Limoges y su nuevo “puente aéreo” a París
El término “puente aéreo” se ha utilizado históricamente en contextos de conflicto, pero ahora adquiere un nuevo significado al referirse a la reciente conexión aérea inaugurada entre Limoges (Haute-Vienne) y París. Esta medida busca enlazar la ciudad con el resto de Francia, ante la percepción de que Limoges está aislada.
Nuevos vuelos para mejorar la conexión
Desde el 19 de febrero, la aerolínea española Volotea ofrece un total de dos vuelos de ida y vuelta cada día de lunes a viernes, además de un vuelo adicional los domingos hacia el aeropuerto de Orly. Esta iniciativa surge en respuesta a las constantes deficiencias del servicio ferroviario, mientras se esperan las obras necesarias para actualizar las infraestructuras, con un horizonte que apunta a 2027.
La historia del transporte ferroviario en Limoges
Históricamente, Limoges gozaba de una conexión ferroviaria privilegiada. En la década de 1960, contaba con el tren “Capitole”, que la llevaba a París en apenas 2 horas y 50 minutos. Sin embargo, en la actualidad, este trayecto ha incrementado en 28 minutos, y los usuarios enfrentan retrasos persistentes. La degradación del servicio ferroviario ha llevado a que las autoridades busquen soluciones alternativas como la conexión aérea.
Tarifas alineadas con el tren
Para facilitar este nuevo servicio, las tarifas aéreas se han fijado en 49 euros por trayecto, una cifra comparable al costo de los billetes de tren.

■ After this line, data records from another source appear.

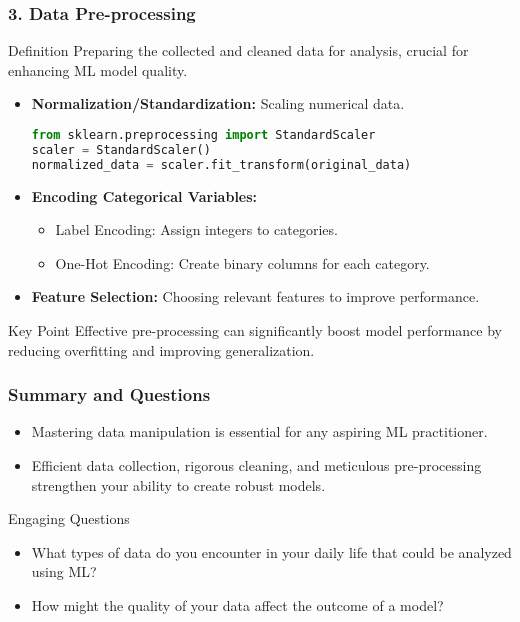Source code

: \documentclass[aspectratio=169]{beamer}
\begin{document}
\begin{frame}[fragile]
    \frametitle{3. Data Pre-processing}

    \begin{block}{Definition}
        Preparing the collected and cleaned data for analysis, crucial for enhancing ML model quality.
    \end{block}
    
    \begin{itemize}
        \item \textbf{Normalization/Standardization:} Scaling numerical data.
            \begin{lstlisting}[language=Python]
from sklearn.preprocessing import StandardScaler
scaler = StandardScaler()
normalized_data = scaler.fit_transform(original_data)
            \end{lstlisting}
        \item \textbf{Encoding Categorical Variables:}
            \begin{itemize}
                \item Label Encoding: Assign integers to categories.
                \item One-Hot Encoding: Create binary columns for each category.
            \end{itemize}
        \item \textbf{Feature Selection:} Choosing relevant features to improve performance.
    \end{itemize}

    \begin{block}{Key Point}
        Effective pre-processing can significantly boost model performance by reducing overfitting and improving generalization.
    \end{block}
\end{frame}

\begin{frame}[fragile]
    \frametitle{Summary and Questions}

    \begin{itemize}
        \item Mastering data manipulation is essential for any aspiring ML practitioner.
        \item Efficient data collection, rigorous cleaning, and meticulous pre-processing strengthen your ability to create robust models.
    \end{itemize}

    \begin{block}{Engaging Questions}
        \begin{itemize}
            \item What types of data do you encounter in your daily life that could be analyzed using ML?
            \item How might the quality of your data affect the outcome of a model?
        \end{itemize}
    \end{block}
\end{frame}
\end{document}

Esto se logra mediante un financiamiento de 7,1 millones de euros durante 14 meses, a cargo de la Región, el área metropolitana, el Departamento y la Cámara de Comercio e Industria. Esto supone una inversión significativa en un contexto de crisis ferroviaria.
Comparación de inversión pública
El presidente del SMALB, François Vincent, ha indicado que la regeneración de la línea ferroviaria POLT implica una inversión pública de 1,8 mil millones de euros, mientras que la contribución estatal a la nueva ruta aérea es solo de 530,000 euros. Este desbalance ha generado críticas y cuestionamientos sobre la viabilidad económica de la nueva línea.
Críticas sobre el impacto ambiental
A pesar de las consideraciones económicas, la nueva conexión aérea ha enfrentado duras críticas por su impacto ambiental. Según el activista Nicolas Picard, el vuelo de un avión lleno arrastra una emisión de 1,2 toneladas de CO2 por pasajero en un trayecto de ida y vuelta, comparado con solo 5 kilos en tren. Este argumento ha llevado a la demanda de que se reconsideren las prioridades de inversión pública.
Reflexiones sobre el futuro
A pesar de las preocupaciones ecológicas, el presidente del SMALB se ha posicionado en defensa del proyecto, subrayando la necesidad de tomar medidas para que Limoges no permanezca aislada. En 2023, otra propuesta de conexión aérea fue rechazada por sus altos costos, pero la obsolescencia del tren ha llevado a que esta nueva posibilidad sea vista como un paso necesario.
La conexión aérea representa un intento de revitalizar la movilidad en Limoges, aunque plantea importantes cuestionamientos sobre sostenibilidad y eficiencia económica. Con el tiempo, será interesante observar cómo evoluciona este “puente aéreo” y qué impacto tiene en la comunidad.